* _Aim of the task_
Within the data below, find the string "size" and return each line where it occurs.

____

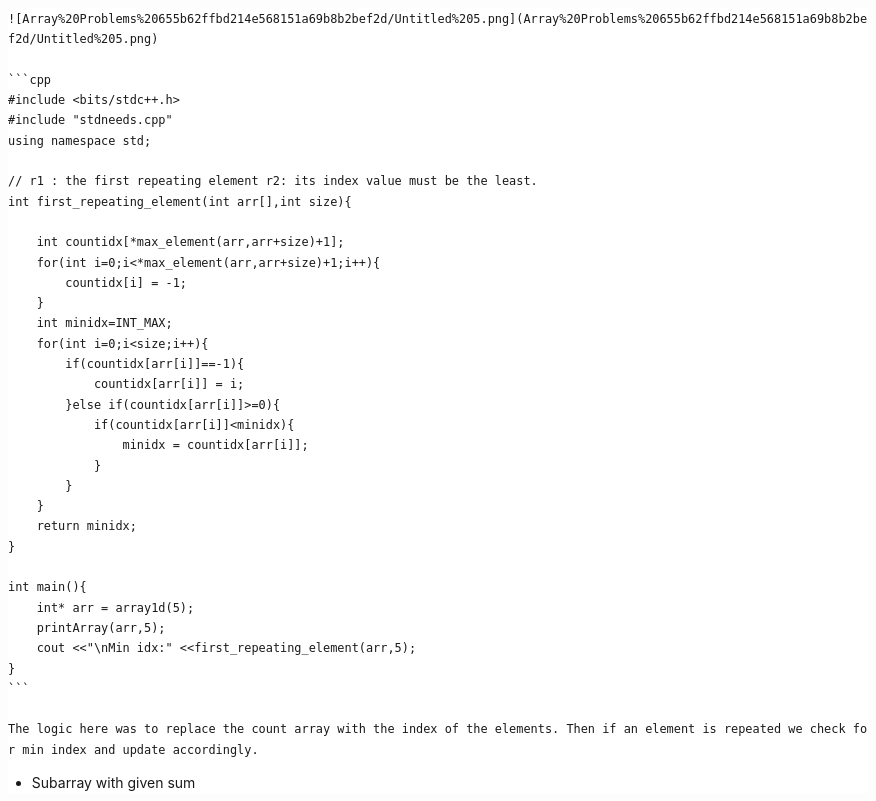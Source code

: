     ![Array%20Problems%20655b62ffbd214e568151a69b8b2bef2d/Untitled%205.png](Array%20Problems%20655b62ffbd214e568151a69b8b2bef2d/Untitled%205.png)

    ```cpp
    #include <bits/stdc++.h>
    #include "stdneeds.cpp"
    using namespace std;

    // r1 : the first repeating element r2: its index value must be the least.
    int first_repeating_element(int arr[],int size){

        int countidx[*max_element(arr,arr+size)+1];
        for(int i=0;i<*max_element(arr,arr+size)+1;i++){
            countidx[i] = -1;
        }
        int minidx=INT_MAX;
        for(int i=0;i<size;i++){
            if(countidx[arr[i]]==-1){
                countidx[arr[i]] = i;
            }else if(countidx[arr[i]]>=0){
                if(countidx[arr[i]]<minidx){
                    minidx = countidx[arr[i]];
                }
            }
        }
        return minidx;
    }

    int main(){
        int* arr = array1d(5);
        printArray(arr,5);
        cout <<"\nMin idx:" <<first_repeating_element(arr,5);
    }
    ```

    The logic here was to replace the count array with the index of the elements. Then if an element is repeated we check for min index and update accordingly.

- Subarray with given sum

____

* _Written answer_
    int first_repeating_element(int arr[],int size){
        int countidx[*max_element(arr,arr+size)+1];
        for(int i=0;i<*max_element(arr,arr+size)+1;i++){
        for(int i=0;i<size;i++){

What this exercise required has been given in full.